Sunday, October 10, 2021

Tom decided that our steak dinner on Thursday was not enough of a birthday celebration, so he spent much of yesterday afternoon planning, shopping, and preparing a gorgeous meal: scallops tossed with his own hand-cut noodles alongside a lemony fennel salad from our garden.

Meanwhile, I spent the afternoon harvesting radishes and carrots, planting garlic, weeding the vegetable garden, deadheading the flowers, and otherwise tidying things up a bit for fall.

Mid-afternoon we decided to go for a walk--our usual crisscross among the neighborhood streets and through the little glen known as Baxter Woods, where I began to spot a few honey mushrooms here and there, and then, suddenly, the motherlode. This photo captures only a few of them--



Immediately I whipped my foraging bag out of my purse (you won't believe how often I've used it this summer!) and we started picking, eventually bringing home this trove. It's hard to gauge sizes from the photo, but that's a my largest colander sitting in a dishpan, and as you can see, it's overflowing with booty. 
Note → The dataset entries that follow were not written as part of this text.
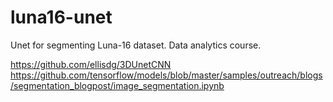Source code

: # luna16-unet
Unet for segmenting Luna-16 dataset. Data analytics course.

https://github.com/ellisdg/3DUnetCNN
https://github.com/tensorflow/models/blob/master/samples/outreach/blogs/segmentation_blogpost/image_segmentation.ipynb
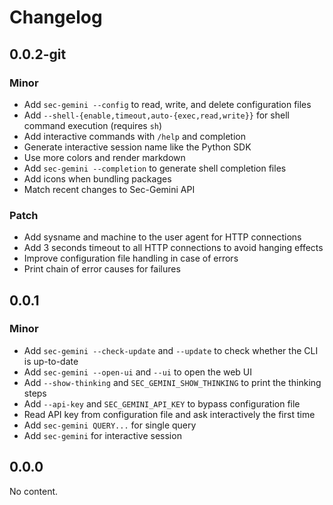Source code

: # Changelog

## 0.0.2-git

### Minor

- Add `sec-gemini --config` to read, write, and delete configuration files
- Add `--shell-{enable,timeout,auto-{exec,read,write}}` for shell command execution (requires `sh`)
- Add interactive commands with `/help` and completion
- Generate interactive session name like the Python SDK
- Use more colors and render markdown
- Add `sec-gemini --completion` to generate shell completion files
- Add icons when bundling packages
- Match recent changes to Sec-Gemini API

### Patch

- Add sysname and machine to the user agent for HTTP connections
- Add 3 seconds timeout to all HTTP connections to avoid hanging effects
- Improve configuration file handling in case of errors
- Print chain of error causes for failures

## 0.0.1

### Minor

- Add `sec-gemini --check-update` and `--update` to check whether the CLI is up-to-date
- Add `sec-gemini --open-ui` and `--ui` to open the web UI
- Add `--show-thinking` and `SEC_GEMINI_SHOW_THINKING` to print the thinking steps
- Add `--api-key` and `SEC_GEMINI_API_KEY` to bypass configuration file
- Read API key from configuration file and ask interactively the first time
- Add `sec-gemini QUERY...` for single query
- Add `sec-gemini` for interactive session

## 0.0.0

No content.

<!-- Increment to skip CHANGELOG.md test: 4 -->
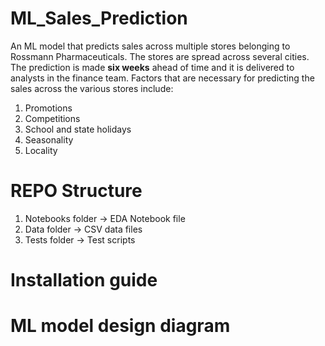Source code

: # **ML_Sales_Prediction**
An ML model that predicts sales across multiple stores belonging to Rossmann Pharmaceuticals. The stores are spread across several cities. The prediction is made **six weeks** ahead of time and it is delivered to analysts in the finance team. 
Factors that are necessary for predicting the sales across the various stores include:
  1) Promotions
  2) Competitions
  3) School and state holidays
  4) Seasonality
  5) Locality
# REPO Structure
1) Notebooks folder -> EDA Notebook file
2) Data folder -> CSV data files
3) Tests folder -> Test scripts
# Installation guide
# ML model design diagram
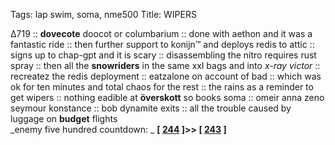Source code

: Tags: lap swim, soma, nme500
Title: WIPERS
  
∆719 :: **dovecote** doocot or columbarium :: done with aethon and it was a fantastic ride :: then further support to konijn™ and deploys redis to attic :: signs up to chap-gpt and it is scary :: disassembling the nitro requires rust spray :: then all the **snowriders** in the same xxl bags and into _x-ray victor_ :: recreatez the redis deployment :: eatzalone on account of bad :: which was ok for ten minutes and total chaos for the rest :: the rains as a reminder to get wipers :: nothing eadible at **överskott** so books soma :: omeir anna zeno seymour konstance :: bob dynamite exits :: all the trouble caused by luggage on **budget** flights  
_enemy five hundred countdown: _  **[ [244](https://www.allmusic.com/album/smother-mw0002116501) ]>> [ [243](https://www.allmusic.com/album/the-hissing-of-summer-lawns-mw0000191041) ]**  
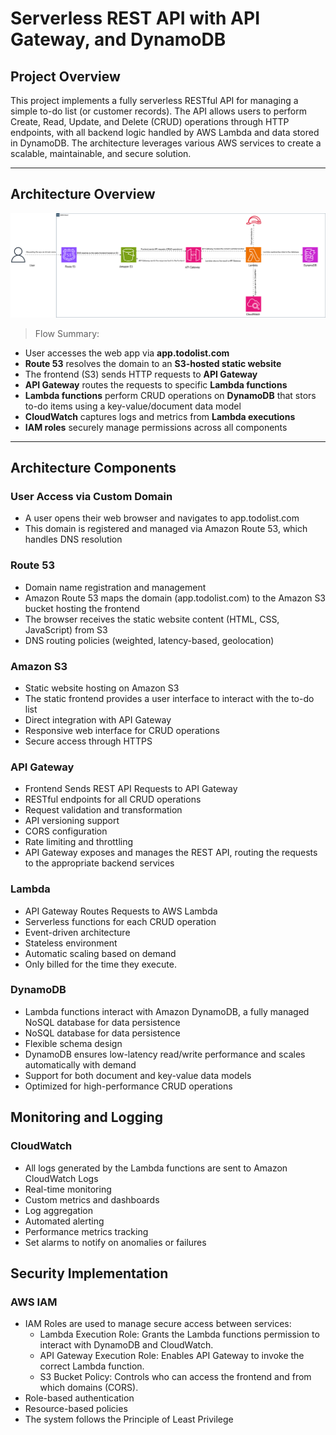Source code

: # Serverless REST API with API Gateway, and DynamoDB

## Project Overview

This project implements a fully serverless RESTful API for managing a simple to-do list (or customer records). The API allows users to perform Create, Read, Update, and Delete (CRUD) operations through HTTP endpoints, with all backend logic handled by AWS Lambda and data stored in DynamoDB. The architecture leverages various AWS services to create a scalable, maintainable, and secure solution.

---

## Architecture Overview

![Project Architecture Diagram](https://github.com/muhammedziadd/Manara-Project/blob/main/ManaraProject-Architecture.drawio.svg)

> Flow Summary:

- User accesses the web app via **app.todolist.com**
- **Route 53** resolves the domain to an **S3-hosted static website**
- The frontend (S3) sends HTTP requests to **API Gateway**
- **API Gateway** routes the requests to specific **Lambda functions**
- **Lambda functions** perform CRUD operations on **DynamoDB** that stors to-do items using
  a key-value/document data model
- **CloudWatch** captures logs and metrics from **Lambda executions**
- **IAM roles** securely manage permissions across all components

---

## Architecture Components

###  User Access via Custom Domain
- A user opens their web browser and navigates to app.todolist.com
- This domain is registered and managed via Amazon Route 53, which handles DNS resolution

###  Route 53
- Domain name registration and management
- Amazon Route 53 maps the domain (app.todolist.com) to the Amazon S3 bucket hosting the frontend
- The browser receives the static website content (HTML, CSS, JavaScript) from S3
- DNS routing policies (weighted, latency-based, geolocation)

### Amazon S3
- Static website hosting on Amazon S3
- The static frontend provides a user interface to interact with the to-do list
- Direct integration with API Gateway
- Responsive web interface for CRUD operations
- Secure access through HTTPS

### API Gateway
- Frontend Sends REST API Requests to API Gateway
- RESTful endpoints for all CRUD operations
- Request validation and transformation
- API versioning support
- CORS configuration
- Rate limiting and throttling
- API Gateway exposes and manages the REST API, routing the requests to the appropriate backend services

### Lambda
- API Gateway Routes Requests to AWS Lambda
- Serverless functions for each CRUD operation
- Event-driven architecture
- Stateless environment
- Automatic scaling based on demand
- Only billed for the time they execute.

### DynamoDB
- Lambda functions interact with Amazon DynamoDB, a fully managed NoSQL database for data persistence 
- NoSQL database for data persistence
- Flexible schema design
- DynamoDB ensures low-latency read/write performance and scales automatically with demand
- Support for both document and key-value data models
- Optimized for high-performance CRUD operations


## Monitoring and Logging

### CloudWatch
- All logs generated by the Lambda functions are sent to Amazon CloudWatch Logs
- Real-time monitoring
- Custom metrics and dashboards
- Log aggregation
- Automated alerting
- Performance metrics tracking
- Set alarms to notify on anomalies or failures


## Security Implementation

### AWS IAM
- IAM Roles are used to manage secure access between services:
    - Lambda Execution Role: Grants the Lambda functions permission to interact with DynamoDB and CloudWatch.
    - API Gateway Execution Role: Enables API Gateway to invoke the correct Lambda function.
    - S3 Bucket Policy: Controls who can access the frontend and from which domains (CORS).
- Role-based authentication
- Resource-based policies
- The system follows the Principle of Least Privilege

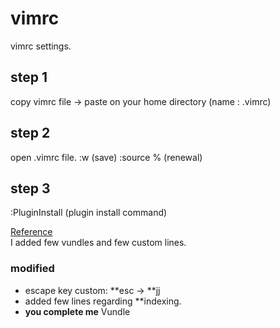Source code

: # vimrc
vimrc settings.

## step 1
copy vimrc file -> paste on your home directory (name : .vimrc)

## step 2
open .vimrc file.
:w (save)
:source % (renewal)

## step 3
:PluginInstall (plugin install command)


[Reference](https://www.youtube.com/watch?v=oLvFt-UJ7UI)    
I added few vundles and few custom lines.

### modified
- escape key custom: **esc ->  **jj
- added few lines regarding **indexing.
- **you complete me** Vundle

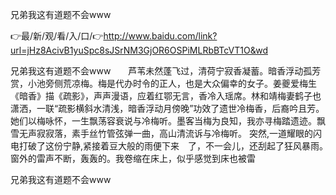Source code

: 兄弟我这有道题不会www

👉最/新/观/看/入/口/👉http://www.baidu.com/link?url=jHz8AcivB1yuSpc8sJSrNM3GjOR6OSPiMLRbBTcVT1O&wd

兄弟我这有道题不会www　　芦苇未然蓬飞过，清荷宁寂香凝蓄。暗香浮动孤芳赏，小池旁侧荒凉梅。梅是代办时令的正人，也是大众偏幸的女子。姜夔爱梅生《暗香》描《疏影》，声声漫语，应着红鄂无言，香冷入瑶席。林和靖梅妻鹤子也潇洒，一联“疏影横斜水清浅，暗香浮动月傍晚”功效了遗世冷梅香，后裔吟且芳。她们以梅咏怀，一生飘荡容衰说与冷梅听。墨客当梅为良知，我亦寻梅踏遗迹。飘雪无声寂寂落，素手丝竹管弦弹一曲，高山清流诉与冷梅听。
突然,一道耀眼的闪电打破了这份宁静,紧接着豆大般的雨便下来　了，不一会儿，还刮起了狂风暴雨。　窗外的雷声不断，轰轰的。我卷缩在床上，似乎感觉到床也被雷


兄弟我这有道题不会www
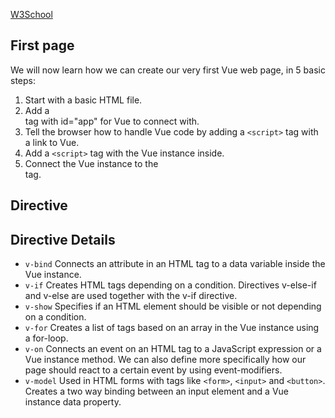 

[W3School](https://www.w3schools.com/vue/index.php)

## First page
We will now learn how we can create our very first Vue web page, in 5 basic steps:

1. Start with a basic HTML file.
2. Add a <div> tag with id="app" for Vue to connect with.
3. Tell the browser how to handle Vue code by adding a `<script>` tag with a link to Vue.
4. Add a `<script>` tag with the Vue instance inside.
5. Connect the Vue instance to the <div id="app"> tag.



## Directive

Directive	Details
---
* `v-bind`	Connects an attribute in an HTML tag to a data variable inside the Vue instance.
* `v-if`	Creates HTML tags depending on a condition. Directives v-else-if and v-else are used together with the v-if directive.
* `v-show`	Specifies if an HTML element should be visible or not depending on a condition.
* `v-for`	Creates a list of tags based on an array in the Vue instance using a for-loop.
* `v-on`	Connects an event on an HTML tag to a JavaScript expression or a Vue instance method. We can also define more specifically how our page should react to a certain event by using event-modifiers.
* `v-model`	Used in HTML forms with tags like `<form>`, `<input>` and `<button>`. Creates a two way binding between an input element and a Vue instance data property.
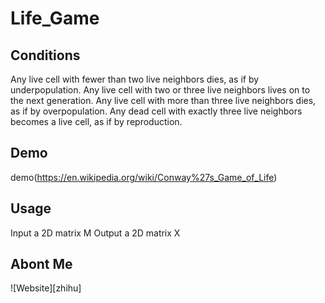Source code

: # Life_Game

## Conditions
Any live cell with fewer than two live neighbors dies, as if by underpopulation.
Any live cell with two or three live neighbors lives on to the next generation.
Any live cell with more than three live neighbors dies, as if by overpopulation.
Any dead cell with exactly three live neighbors becomes a live cell, as if by reproduction.

## Demo
demo(https://en.wikipedia.org/wiki/Conway%27s_Game_of_Life)


## Usage
Input a 2D matrix M
Output a 2D matrix X

## Abont Me
![Website][zhihu]
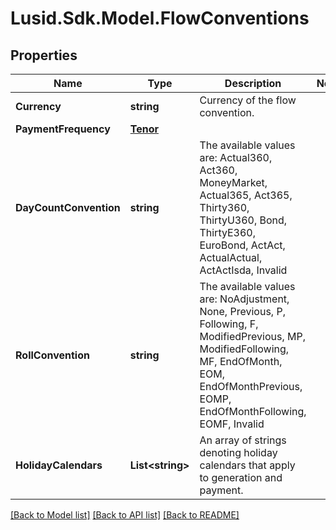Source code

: 
# Lusid.Sdk.Model.FlowConventions

## Properties

Name | Type | Description | Notes
------------ | ------------- | ------------- | -------------
**Currency** | **string** | Currency of the flow convention. | 
**PaymentFrequency** | [**Tenor**](Tenor.md) |  | 
**DayCountConvention** | **string** | The available values are: Actual360, Act360, MoneyMarket, Actual365, Act365, Thirty360, ThirtyU360, Bond, ThirtyE360, EuroBond, ActAct, ActualActual, ActActIsda, Invalid | 
**RollConvention** | **string** | The available values are: NoAdjustment, None, Previous, P, Following, F, ModifiedPrevious, MP, ModifiedFollowing, MF, EndOfMonth, EOM, EndOfMonthPrevious, EOMP, EndOfMonthFollowing, EOMF, Invalid | 
**HolidayCalendars** | **List&lt;string&gt;** | An array of strings denoting holiday calendars that apply to generation and payment. | 

[[Back to Model list]](../README.md#documentation-for-models)
[[Back to API list]](../README.md#documentation-for-api-endpoints)
[[Back to README]](../README.md)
So as Tom rolled out noodles, I cleaned and sliced and sautéed honey mushrooms, eventually packing two quart bags with treasure. We now have five quarts of various varieties of wild mushrooms in the freezer--all foraged in my own city neighborhood.

October: what a lovely month! The last tomatoes, on the stove, thickening into sauce. Carrots and radishes, scrubbed, glowing like jewels. Clutches of little peppers still clinging to their handsome plants. Kale and chard and parsley flourishing in the cooling air. Zinnias and dahlias still blooming bravely. Mushrooms sprouting in the forests, and me, almost finished with my Iliad assignment, sitting in my study by an open window gazing down at the shrubs settling into their autumn sleep, the cardinals at the feeder, the squirrels bustling along the fence lines.

Every morning I write down my dreams, and then the day becomes its own dream.